Stored records
**********

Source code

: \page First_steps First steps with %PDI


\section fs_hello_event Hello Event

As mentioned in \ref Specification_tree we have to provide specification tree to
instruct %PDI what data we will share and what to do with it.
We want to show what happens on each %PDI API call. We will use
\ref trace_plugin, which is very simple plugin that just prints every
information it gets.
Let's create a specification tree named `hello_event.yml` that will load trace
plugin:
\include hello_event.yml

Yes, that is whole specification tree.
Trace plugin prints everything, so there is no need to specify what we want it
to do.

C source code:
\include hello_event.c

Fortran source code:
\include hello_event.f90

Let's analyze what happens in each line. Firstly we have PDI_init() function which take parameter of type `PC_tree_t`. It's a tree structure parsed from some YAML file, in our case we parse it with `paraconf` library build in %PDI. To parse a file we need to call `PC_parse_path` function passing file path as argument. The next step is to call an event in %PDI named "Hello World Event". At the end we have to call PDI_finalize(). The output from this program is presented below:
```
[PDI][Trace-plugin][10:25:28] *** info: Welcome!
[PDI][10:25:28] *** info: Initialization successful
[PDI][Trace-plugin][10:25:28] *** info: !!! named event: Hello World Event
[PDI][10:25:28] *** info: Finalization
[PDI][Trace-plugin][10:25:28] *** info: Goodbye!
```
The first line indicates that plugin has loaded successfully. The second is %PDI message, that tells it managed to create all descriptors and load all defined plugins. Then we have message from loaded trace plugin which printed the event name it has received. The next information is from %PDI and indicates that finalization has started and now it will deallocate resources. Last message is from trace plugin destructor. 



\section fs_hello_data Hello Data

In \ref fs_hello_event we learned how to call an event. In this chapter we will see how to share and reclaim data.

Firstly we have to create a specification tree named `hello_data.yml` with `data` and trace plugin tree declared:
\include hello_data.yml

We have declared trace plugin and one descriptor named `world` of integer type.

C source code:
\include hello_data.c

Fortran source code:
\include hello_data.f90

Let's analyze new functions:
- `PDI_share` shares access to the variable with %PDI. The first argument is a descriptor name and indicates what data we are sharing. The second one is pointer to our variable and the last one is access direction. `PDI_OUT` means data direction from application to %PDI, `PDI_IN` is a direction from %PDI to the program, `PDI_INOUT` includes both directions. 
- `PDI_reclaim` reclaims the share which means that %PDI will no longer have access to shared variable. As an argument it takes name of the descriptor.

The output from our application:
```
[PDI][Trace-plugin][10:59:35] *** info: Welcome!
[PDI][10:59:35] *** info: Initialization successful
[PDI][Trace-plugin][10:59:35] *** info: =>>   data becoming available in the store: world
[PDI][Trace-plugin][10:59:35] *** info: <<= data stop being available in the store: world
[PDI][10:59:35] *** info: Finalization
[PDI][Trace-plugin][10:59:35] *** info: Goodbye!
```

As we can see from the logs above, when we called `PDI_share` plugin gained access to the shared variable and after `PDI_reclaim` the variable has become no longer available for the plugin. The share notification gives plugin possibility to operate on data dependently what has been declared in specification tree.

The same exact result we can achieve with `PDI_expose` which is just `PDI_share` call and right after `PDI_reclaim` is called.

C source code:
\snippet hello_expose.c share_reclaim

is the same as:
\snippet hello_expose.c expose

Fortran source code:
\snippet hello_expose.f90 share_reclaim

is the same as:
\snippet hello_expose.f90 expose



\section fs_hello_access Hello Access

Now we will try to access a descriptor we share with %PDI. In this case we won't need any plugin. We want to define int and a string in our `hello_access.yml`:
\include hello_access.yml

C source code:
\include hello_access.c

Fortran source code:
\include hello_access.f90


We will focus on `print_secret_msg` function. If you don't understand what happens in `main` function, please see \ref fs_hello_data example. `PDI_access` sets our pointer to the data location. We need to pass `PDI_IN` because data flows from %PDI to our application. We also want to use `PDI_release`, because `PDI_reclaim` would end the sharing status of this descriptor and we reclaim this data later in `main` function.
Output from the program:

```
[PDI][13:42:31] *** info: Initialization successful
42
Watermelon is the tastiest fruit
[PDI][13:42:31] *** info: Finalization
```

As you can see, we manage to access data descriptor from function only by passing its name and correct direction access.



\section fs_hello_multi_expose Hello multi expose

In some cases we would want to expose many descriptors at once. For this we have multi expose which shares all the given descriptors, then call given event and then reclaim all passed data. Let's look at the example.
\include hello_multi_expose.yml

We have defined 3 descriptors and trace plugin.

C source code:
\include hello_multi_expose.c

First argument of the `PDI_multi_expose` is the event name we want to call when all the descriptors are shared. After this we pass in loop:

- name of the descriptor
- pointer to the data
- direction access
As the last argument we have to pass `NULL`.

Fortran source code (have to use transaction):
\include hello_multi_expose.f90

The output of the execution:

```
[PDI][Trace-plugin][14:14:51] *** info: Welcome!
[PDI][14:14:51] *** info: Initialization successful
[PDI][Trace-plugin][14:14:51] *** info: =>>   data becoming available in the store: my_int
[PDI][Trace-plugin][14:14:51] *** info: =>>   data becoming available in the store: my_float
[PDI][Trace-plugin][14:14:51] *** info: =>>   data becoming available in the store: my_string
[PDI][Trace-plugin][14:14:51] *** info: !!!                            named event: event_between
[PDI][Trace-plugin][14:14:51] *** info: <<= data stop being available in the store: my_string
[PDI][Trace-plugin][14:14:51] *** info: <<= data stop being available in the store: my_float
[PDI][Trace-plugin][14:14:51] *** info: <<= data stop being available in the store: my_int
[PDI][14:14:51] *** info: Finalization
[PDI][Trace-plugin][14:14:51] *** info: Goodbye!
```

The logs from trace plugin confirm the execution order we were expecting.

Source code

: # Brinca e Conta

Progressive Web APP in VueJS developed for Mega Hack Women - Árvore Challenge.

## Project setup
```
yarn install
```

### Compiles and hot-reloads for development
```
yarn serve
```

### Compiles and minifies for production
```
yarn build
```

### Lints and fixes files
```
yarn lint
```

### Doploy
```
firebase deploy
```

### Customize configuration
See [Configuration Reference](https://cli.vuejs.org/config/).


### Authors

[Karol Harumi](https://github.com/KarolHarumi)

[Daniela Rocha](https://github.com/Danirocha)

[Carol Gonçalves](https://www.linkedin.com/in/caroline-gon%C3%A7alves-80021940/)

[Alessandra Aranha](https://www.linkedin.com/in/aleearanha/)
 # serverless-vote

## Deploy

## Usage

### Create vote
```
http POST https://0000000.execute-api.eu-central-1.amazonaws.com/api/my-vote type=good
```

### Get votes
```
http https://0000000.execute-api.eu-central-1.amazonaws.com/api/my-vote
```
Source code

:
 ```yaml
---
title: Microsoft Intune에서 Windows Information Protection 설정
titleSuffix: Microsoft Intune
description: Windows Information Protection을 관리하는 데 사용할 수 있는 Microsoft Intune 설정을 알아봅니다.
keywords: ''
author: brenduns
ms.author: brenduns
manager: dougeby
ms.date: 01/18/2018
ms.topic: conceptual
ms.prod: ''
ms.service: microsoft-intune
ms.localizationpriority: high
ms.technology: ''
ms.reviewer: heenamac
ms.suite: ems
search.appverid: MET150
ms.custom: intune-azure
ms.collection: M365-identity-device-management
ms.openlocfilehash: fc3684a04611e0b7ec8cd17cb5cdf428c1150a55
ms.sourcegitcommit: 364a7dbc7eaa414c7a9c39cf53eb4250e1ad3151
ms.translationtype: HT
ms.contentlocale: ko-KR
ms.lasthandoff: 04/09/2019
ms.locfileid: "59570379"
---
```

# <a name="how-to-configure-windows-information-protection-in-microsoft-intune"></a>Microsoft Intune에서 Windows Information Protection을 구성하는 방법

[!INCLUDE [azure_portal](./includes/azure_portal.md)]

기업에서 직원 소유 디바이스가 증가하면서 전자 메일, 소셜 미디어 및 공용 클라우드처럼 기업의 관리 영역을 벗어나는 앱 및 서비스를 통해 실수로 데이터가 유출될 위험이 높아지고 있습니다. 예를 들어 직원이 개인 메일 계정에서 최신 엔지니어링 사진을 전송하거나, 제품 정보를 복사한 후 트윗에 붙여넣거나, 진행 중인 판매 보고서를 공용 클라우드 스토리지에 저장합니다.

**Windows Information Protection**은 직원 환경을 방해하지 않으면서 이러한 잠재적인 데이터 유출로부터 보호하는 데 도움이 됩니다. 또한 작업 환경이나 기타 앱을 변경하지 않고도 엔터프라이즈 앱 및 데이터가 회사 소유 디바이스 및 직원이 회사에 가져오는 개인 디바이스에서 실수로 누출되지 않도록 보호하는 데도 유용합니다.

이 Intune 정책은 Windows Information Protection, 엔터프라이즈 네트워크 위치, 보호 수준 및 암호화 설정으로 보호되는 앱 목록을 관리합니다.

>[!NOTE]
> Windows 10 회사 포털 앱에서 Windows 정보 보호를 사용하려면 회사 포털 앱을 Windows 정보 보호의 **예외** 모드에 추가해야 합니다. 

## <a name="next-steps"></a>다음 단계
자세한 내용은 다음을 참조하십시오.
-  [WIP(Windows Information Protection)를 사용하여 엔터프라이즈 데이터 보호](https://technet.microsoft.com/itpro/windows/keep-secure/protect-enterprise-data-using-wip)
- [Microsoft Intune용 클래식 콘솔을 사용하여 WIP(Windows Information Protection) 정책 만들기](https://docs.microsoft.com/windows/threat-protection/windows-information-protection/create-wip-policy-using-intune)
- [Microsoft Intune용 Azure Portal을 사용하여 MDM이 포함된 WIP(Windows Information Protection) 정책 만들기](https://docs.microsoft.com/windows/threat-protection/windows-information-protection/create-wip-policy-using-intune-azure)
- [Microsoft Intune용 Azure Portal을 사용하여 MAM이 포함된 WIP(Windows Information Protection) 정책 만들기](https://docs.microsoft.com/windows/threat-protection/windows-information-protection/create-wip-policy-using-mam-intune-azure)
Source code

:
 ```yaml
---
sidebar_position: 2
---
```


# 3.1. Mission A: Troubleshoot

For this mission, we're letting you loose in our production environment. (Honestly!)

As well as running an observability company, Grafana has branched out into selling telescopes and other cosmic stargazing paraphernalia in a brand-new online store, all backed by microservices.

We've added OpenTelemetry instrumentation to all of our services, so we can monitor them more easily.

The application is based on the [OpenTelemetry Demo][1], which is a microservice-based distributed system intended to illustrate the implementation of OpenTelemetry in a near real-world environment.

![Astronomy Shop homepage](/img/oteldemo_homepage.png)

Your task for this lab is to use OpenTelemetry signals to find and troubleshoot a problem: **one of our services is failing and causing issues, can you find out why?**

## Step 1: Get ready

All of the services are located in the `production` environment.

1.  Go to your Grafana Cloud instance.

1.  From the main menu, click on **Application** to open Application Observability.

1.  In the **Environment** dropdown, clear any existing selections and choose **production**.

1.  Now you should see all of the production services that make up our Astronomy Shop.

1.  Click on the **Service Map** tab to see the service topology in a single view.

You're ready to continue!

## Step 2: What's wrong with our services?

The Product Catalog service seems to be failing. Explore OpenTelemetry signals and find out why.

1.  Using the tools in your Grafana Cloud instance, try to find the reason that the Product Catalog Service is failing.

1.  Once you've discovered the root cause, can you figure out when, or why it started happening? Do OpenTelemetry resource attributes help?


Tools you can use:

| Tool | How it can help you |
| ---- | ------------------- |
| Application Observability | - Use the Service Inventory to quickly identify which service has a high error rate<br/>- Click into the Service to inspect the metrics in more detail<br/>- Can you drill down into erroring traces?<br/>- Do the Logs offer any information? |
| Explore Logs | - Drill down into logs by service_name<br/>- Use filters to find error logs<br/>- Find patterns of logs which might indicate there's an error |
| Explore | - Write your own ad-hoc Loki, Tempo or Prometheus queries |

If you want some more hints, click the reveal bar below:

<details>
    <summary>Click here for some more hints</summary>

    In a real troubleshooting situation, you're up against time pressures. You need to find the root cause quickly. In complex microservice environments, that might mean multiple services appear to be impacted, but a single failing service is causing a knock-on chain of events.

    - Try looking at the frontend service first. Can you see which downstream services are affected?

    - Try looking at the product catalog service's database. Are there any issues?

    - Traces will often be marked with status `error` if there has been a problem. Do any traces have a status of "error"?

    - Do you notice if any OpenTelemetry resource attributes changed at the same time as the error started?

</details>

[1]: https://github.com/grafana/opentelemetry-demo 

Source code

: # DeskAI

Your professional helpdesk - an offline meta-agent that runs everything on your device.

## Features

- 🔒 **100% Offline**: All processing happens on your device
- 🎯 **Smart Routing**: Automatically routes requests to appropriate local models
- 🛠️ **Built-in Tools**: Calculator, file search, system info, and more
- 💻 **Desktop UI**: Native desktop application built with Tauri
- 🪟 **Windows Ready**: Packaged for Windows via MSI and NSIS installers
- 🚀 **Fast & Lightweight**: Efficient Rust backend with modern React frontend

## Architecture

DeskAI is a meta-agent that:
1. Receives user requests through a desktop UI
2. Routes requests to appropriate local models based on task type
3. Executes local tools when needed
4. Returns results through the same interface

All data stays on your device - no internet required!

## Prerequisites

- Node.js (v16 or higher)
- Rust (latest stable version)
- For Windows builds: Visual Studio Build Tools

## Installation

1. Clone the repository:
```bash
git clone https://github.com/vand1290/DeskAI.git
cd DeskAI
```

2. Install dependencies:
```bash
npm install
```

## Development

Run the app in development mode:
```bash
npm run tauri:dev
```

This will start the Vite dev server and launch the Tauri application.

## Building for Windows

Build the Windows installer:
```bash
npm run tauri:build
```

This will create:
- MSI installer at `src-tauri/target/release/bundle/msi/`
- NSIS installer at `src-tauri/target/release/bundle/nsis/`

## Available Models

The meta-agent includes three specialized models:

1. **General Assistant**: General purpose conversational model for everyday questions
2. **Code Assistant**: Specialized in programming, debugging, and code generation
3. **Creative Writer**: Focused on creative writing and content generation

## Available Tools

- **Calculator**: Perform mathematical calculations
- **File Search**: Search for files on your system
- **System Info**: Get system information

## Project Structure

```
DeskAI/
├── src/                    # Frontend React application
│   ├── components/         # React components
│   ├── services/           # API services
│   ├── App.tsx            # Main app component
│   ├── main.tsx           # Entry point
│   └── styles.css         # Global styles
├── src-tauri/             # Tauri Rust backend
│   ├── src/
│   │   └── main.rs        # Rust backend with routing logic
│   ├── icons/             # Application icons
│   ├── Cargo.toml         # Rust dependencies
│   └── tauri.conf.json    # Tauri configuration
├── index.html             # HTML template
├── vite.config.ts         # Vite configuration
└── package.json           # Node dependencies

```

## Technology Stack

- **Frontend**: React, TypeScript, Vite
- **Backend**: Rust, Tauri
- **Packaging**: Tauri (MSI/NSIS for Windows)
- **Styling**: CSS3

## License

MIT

**********

**WHAT YOU NEED TO DO**
Check each line of the entries for the word "descriptors", then state the count alone.

**TASK RESPONSE**
4